WHAT IS BEING ASKED:
Scan the data below. Pull out each line where "textsample" occurs.

(Collected data entries)
----------------------------------------

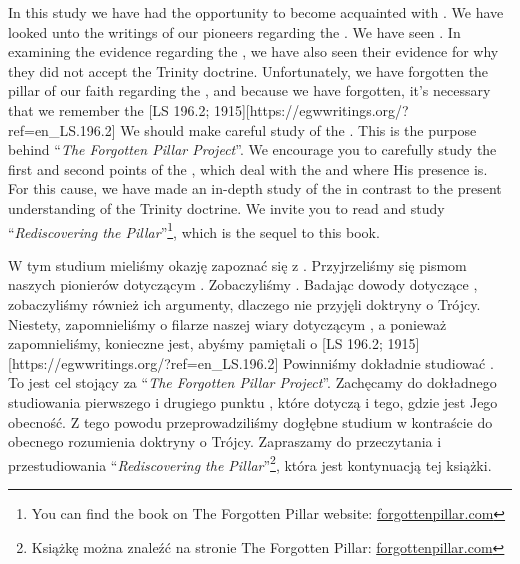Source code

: In this study we have had the opportunity to become acquainted with . We have looked unto the writings of our pioneers regarding the . We have seen . In examining the evidence regarding the , we have also seen their evidence for why they did not accept the Trinity doctrine. Unfortunately, we have forgotten the pillar of our faith regarding the , and because we have forgotten, it’s necessary that we remember the [LS 196.2; 1915][https://egwwritings.org/?ref=en\_LS.196.2] We should make careful study of the . This is the purpose behind “\textit{The Forgotten Pillar Project}”. We encourage you to carefully study the first and second points of the , which deal with the  and where His presence is. For this cause, we have made an in-depth study of the  in contrast to the present understanding of the Trinity doctrine. We invite you to read and study “\textit{Rediscovering the Pillar}”\footnote{You can find the book on The Forgotten Pillar website: \href{http://forgottenpillar.com}{forgottenpillar.com}}, which is the sequel to this book.


W tym studium mieliśmy okazję zapoznać się z . Przyjrzeliśmy się pismom naszych pionierów dotyczącym . Zobaczyliśmy . Badając dowody dotyczące , zobaczyliśmy również ich argumenty, dlaczego nie przyjęli doktryny o Trójcy. Niestety, zapomnieliśmy o filarze naszej wiary dotyczącym , a ponieważ zapomnieliśmy, konieczne jest, abyśmy pamiętali o [LS 196.2; 1915][https://egwwritings.org/?ref=en\_LS.196.2] Powinniśmy dokładnie studiować . To jest cel stojący za “\textit{The Forgotten Pillar Project}”. Zachęcamy do dokładnego studiowania pierwszego i drugiego punktu , które dotyczą  i tego, gdzie jest Jego obecność. Z tego powodu przeprowadziliśmy dogłębne studium  w kontraście do obecnego rozumienia doktryny o Trójcy. Zapraszamy do przeczytania i przestudiowania “\textit{Rediscovering the Pillar}”\footnote{Książkę można znaleźć na stronie The Forgotten Pillar: \href{http://forgottenpillar.com}{forgottenpillar.com}}, która jest kontynuacją tej książki.




% 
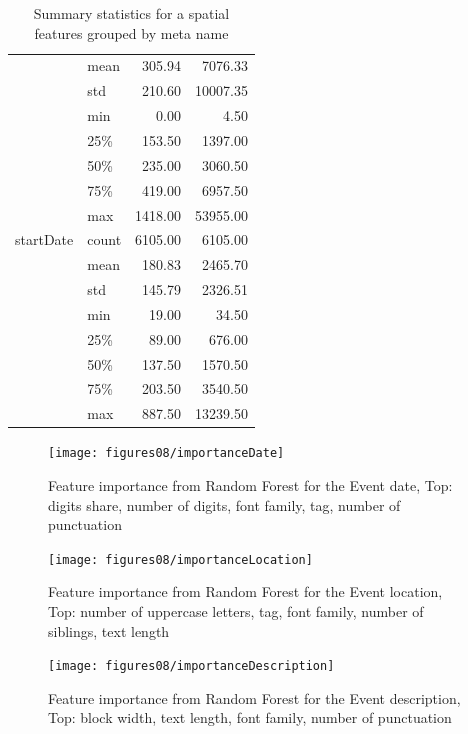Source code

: \begin{table}
\begin{center}
\begin{tabular}{llrr}
            & mean &     305.94 &    7076.33 \\
            & std &     210.60 &   10007.35 \\
            & min &       0.00 &       4.50 \\
            & 25\% &     153.50 &    1397.00 \\
            & 50\% &     235.00 &    3060.50 \\
            & 75\% &     419.00 &    6957.50 \\
            & max &    1418.00 &   53955.00 \\
startDate & count &    6105.00 &    6105.00 \\
            & mean &     180.83 &    2465.70 \\
            & std &     145.79 &    2326.51 \\
            & min &      19.00 &      34.50 \\
            & 25\% &      89.00 &     676.00 \\
            & 50\% &     137.50 &    1570.50 \\
            & 75\% &     203.50 &    3540.50 \\
            & max &     887.50 &   13239.50 \\
\bottomrule
\end{tabular}

\caption{Summary statistics for a spatial features grouped by meta name}
\label{table:spatialDistr}
\end{center}
\end{table}  


\begin{figure}[h]
\begin{center}
\texttt{[image: figures08/importanceDate]}
\caption{Feature importance from Random Forest for the Event date, Top: digits share, number of digits, font family, tag, number of punctuation}
\label{fig:importanceDate}
\end{center}
\end{figure}

\begin{figure}[h]
\begin{center}
\texttt{[image: figures08/importanceLocation]}
\caption{Feature importance from Random Forest for the Event location, Top: number of uppercase letters, tag, font family, number of siblings, text length}
\label{fig:importanceLocation}
\end{center}
\end{figure}

\begin{figure}[h]
\begin{center}
\texttt{[image: figures08/importanceDescription]}
\caption{Feature importance from Random Forest for the Event description, Top: block width, text length, font family, number of punctuation}
\label{fig:importanceDescription}
\end{center}
\end{figure}


\label{append}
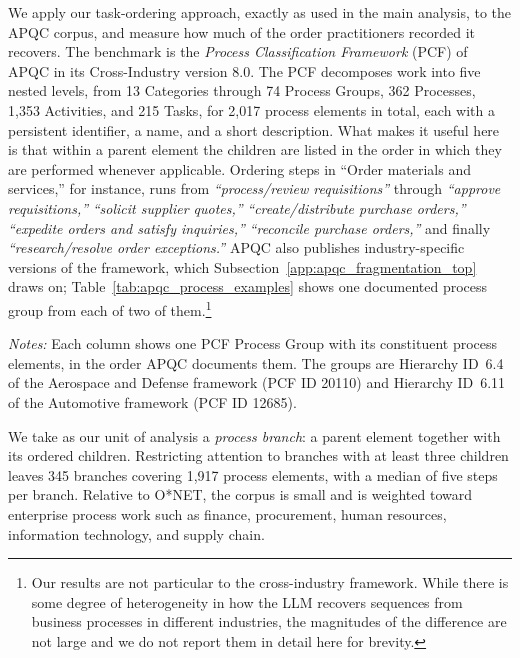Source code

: We apply our task-ordering approach, exactly as used in the main analysis, to the APQC corpus, and measure how much of the
order practitioners recorded it recovers.
The benchmark is the \emph{Process Classification Framework} (PCF) of APQC in its Cross-Industry version 8.0.
The PCF decomposes work into five nested levels, from 13 Categories through 74 Process Groups, 362 Processes, 1,353 Activities, and 215 Tasks, for 2,017 process elements in total, each with a persistent identifier, a name, and a short description.
What makes it useful here is that within a parent element the children are listed in the order in which they are performed whenever applicable. Ordering steps in ``Order materials and services,'' for instance, runs from \textit{``process/review requisitions''} through \textit{``approve requisitions,''} \textit{``solicit supplier quotes,''} \textit{``create/distribute purchase orders,''} \textit{``expedite orders and satisfy inquiries,''} \textit{``reconcile purchase orders,''} and finally \textit{``research/resolve order exceptions.''}
APQC also publishes industry-specific versions of the framework, which Subsection~\ref{app:apqc_fragmentation_top} draws on; Table~\ref{tab:apqc_process_examples} shows one documented process group from each of two of them.\footnote{Our results are not particular to the cross-industry framework. While there is some degree of heterogeneity in how the LLM recovers sequences from business processes in different industries, the magnitudes of the difference are not large and we do not report them in detail here for brevity.}
\begin{table}[h!]
    \caption{Example Process Groups From Two Industry Frameworks}
    \label{tab:apqc_process_examples}
    \begin{center}
    
    \end{center}
    \raggedright \footnotesize{\emph{Notes:}} Each column shows one PCF Process Group with its constituent process elements, in the order APQC documents them. The groups are Hierarchy ID~6.4 of the Aerospace and Defense framework (PCF ID 20110) and Hierarchy ID~6.11 of the Automotive framework (PCF ID 12685).
\end{table}

We take as our unit of analysis a \emph{process branch}: a parent element together with its ordered children.
Restricting attention to branches with at least three children leaves 345 branches covering 1,917 process elements, with a median of five steps per branch.
Relative to O*NET, the corpus is small and is weighted toward enterprise process work such as finance, procurement, human resources, information technology, and supply chain.

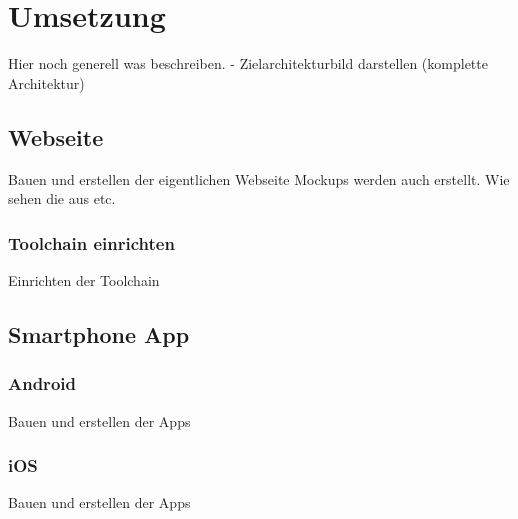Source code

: \section{Umsetzung}
Hier noch generell was beschreiben. - Zielarchitekturbild darstellen (komplette Architektur)

\subsection{Webseite}
Bauen und erstellen der eigentlichen Webseite
Mockups werden auch erstellt. Wie sehen die aus etc.

\subsubsection{Toolchain einrichten}
Einrichten der Toolchain

\subsection{Smartphone App}

\subsubsection{Android}
Bauen und erstellen der Apps

\subsubsection{iOS}
Bauen und erstellen der Apps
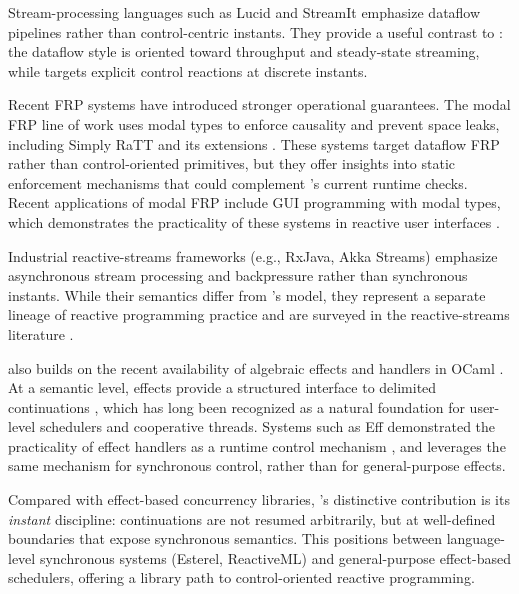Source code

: Stream-processing languages such as Lucid and StreamIt
\cite{ashcroft1977lucid,thies2002streamit} emphasize dataflow pipelines rather
than control-centric instants. They provide a useful contrast to \tempo{}: the
dataflow style is oriented toward throughput and steady-state streaming, while
\tempo{} targets explicit control reactions at discrete instants.

Recent FRP systems have introduced stronger operational guarantees. The
modal FRP line of work uses modal types to enforce causality and prevent space
leaks, including Simply RaTT and its extensions
\cite{bahr2019ratt,bahr2022modalfrp,bahr2023async}. These systems target
dataflow FRP rather than control-oriented primitives, but they offer insights
into static enforcement mechanisms that could complement \tempo{}'s current
runtime checks.
Recent applications of modal FRP include GUI programming with modal types,
which demonstrates the practicality of these systems in reactive user
interfaces \cite{bahr2025gui}.

Industrial reactive-streams frameworks (e.g., RxJava, Akka Streams) emphasize
asynchronous stream processing and backpressure rather than synchronous
instants. While their semantics differ from \tempo{}'s model, they represent a
separate lineage of reactive programming practice and are surveyed in the
reactive-streams literature \cite{cheng2017reactivestreams,davis2019reactivestreams}.

\tempo{} also builds on the recent availability of algebraic effects and handlers
in OCaml \cite{multicoreocaml2020}. At a semantic level, effects provide a
structured interface to delimited continuations
\cite{danvyfilinski1990,filinski1994,plotkinpretnar2009}, which has long been
recognized as a natural foundation for user-level schedulers and cooperative
threads. Systems such as Eff demonstrated the practicality of effect handlers
as a runtime control mechanism \cite{eff2013}, and \tempo{} leverages the same
mechanism for synchronous control, rather than for general-purpose effects.

Compared with effect-based concurrency libraries, \tempo{}'s distinctive
contribution is its \emph{instant} discipline: continuations are not resumed
arbitrarily, but at well-defined boundaries that expose synchronous semantics.
This positions \tempo{} between language-level synchronous systems (Esterel,
ReactiveML) and general-purpose effect-based schedulers, offering a library
path to control-oriented reactive programming.
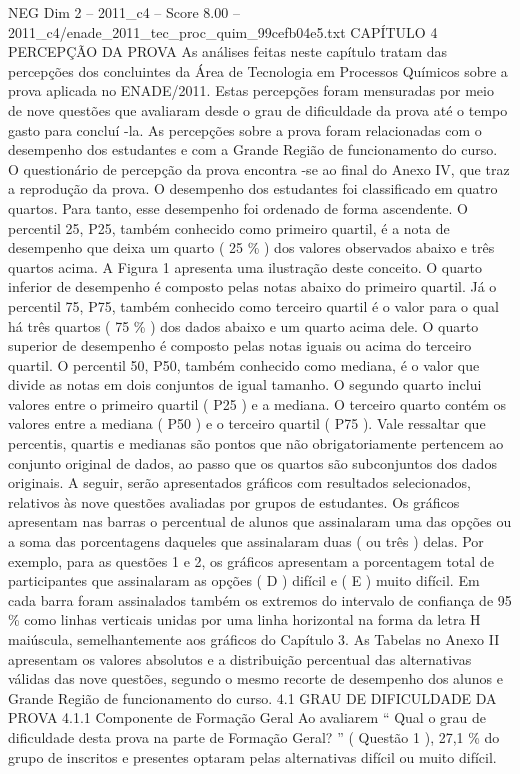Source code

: \begin{textsample}{NEG Dim 2 – 2011\_c4 – Score 8.00 – 2011\_c4/enade\_2011\_tec\_proc\_quim\_99cefb04e5.txt}  \label{ex:f2_neg_308}
CAPÍTULO 4 PERCEPÇÃO DA PROVA As análises feitas neste capítulo tratam das percepções dos concluintes da Área de Tecnologia em Processos Químicos sobre a prova aplicada no ENADE/2011.
Estas percepções foram mensuradas por meio de nove questões que avaliaram desde o grau de dificuldade da prova até o tempo gasto para concluí -la.
As percepções sobre a prova foram relacionadas com o desempenho dos estudantes e com a Grande Região de funcionamento do curso.
O questionário de percepção da prova encontra -se ao final do Anexo IV, que traz a reprodução da prova.
O desempenho dos estudantes foi classificado em quatro quartos.
Para tanto, esse desempenho foi ordenado de forma ascendente.
O percentil 25, P25, também conhecido como primeiro quartil, é a nota de desempenho que deixa um quarto ( 25 \% ) dos valores observados abaixo e três quartos acima.
A Figura 1 apresenta uma ilustração deste conceito.
O quarto inferior de desempenho é composto pelas notas abaixo do primeiro quartil.
Já o percentil 75, P75, também conhecido como terceiro quartil é o valor para o qual há três quartos ( 75 \% ) dos dados abaixo e um quarto acima dele.
O quarto superior de desempenho é composto pelas notas iguais ou acima do terceiro quartil.
O percentil 50, P50, também conhecido como mediana, é o valor que divide as notas em dois conjuntos de igual tamanho.
O segundo quarto inclui valores entre o primeiro quartil ( P25 ) e a mediana.
O terceiro quarto contém os valores entre a mediana ( P50 ) e o terceiro quartil ( P75 ).
Vale ressaltar que percentis, quartis e medianas são pontos que não obrigatoriamente pertencem ao conjunto original de dados, ao passo que os quartos são subconjuntos dos dados originais.
A seguir, serão apresentados gráficos com resultados selecionados, relativos às nove questões avaliadas por grupos de estudantes.
Os gráficos apresentam nas barras o percentual de alunos que assinalaram uma das opções ou a soma das porcentagens daqueles que assinalaram duas ( ou três ) delas.
Por exemplo, para as questões 1 e 2, os gráficos apresentam a porcentagem total de participantes que assinalaram as opções ( D ) difícil e ( E ) muito difícil.
Em cada barra foram assinalados também os extremos do intervalo de confiança de 95 \% como linhas verticais unidas por uma linha horizontal na forma da letra H maiúscula, semelhantemente aos gráficos do Capítulo 3.
As Tabelas no Anexo II apresentam os valores absolutos e a distribuição percentual das alternativas válidas das nove questões, segundo o mesmo recorte de desempenho dos alunos e Grande Região de funcionamento do curso. 4.1 GRAU DE DIFICULDADE DA PROVA 4.1.1 Componente de Formação Geral Ao avaliarem “ Qual o grau de dificuldade desta prova na parte de Formação Geral? ” ( Questão 1 ), 27,1 \% do grupo de inscritos e presentes optaram pelas alternativas difícil ou muito difícil.

\end{textsample}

----------------------------------------

EXERCISE RESULT:
: \begin{textsample}{NEG Dim 2 – 2011\_c4 – Score 8.00 – 2011\_c4/enade\_2011\_tec\_proc\_quim\_99cefb04e5.txt}  \label{ex:f2_neg_308}
\end{textsample}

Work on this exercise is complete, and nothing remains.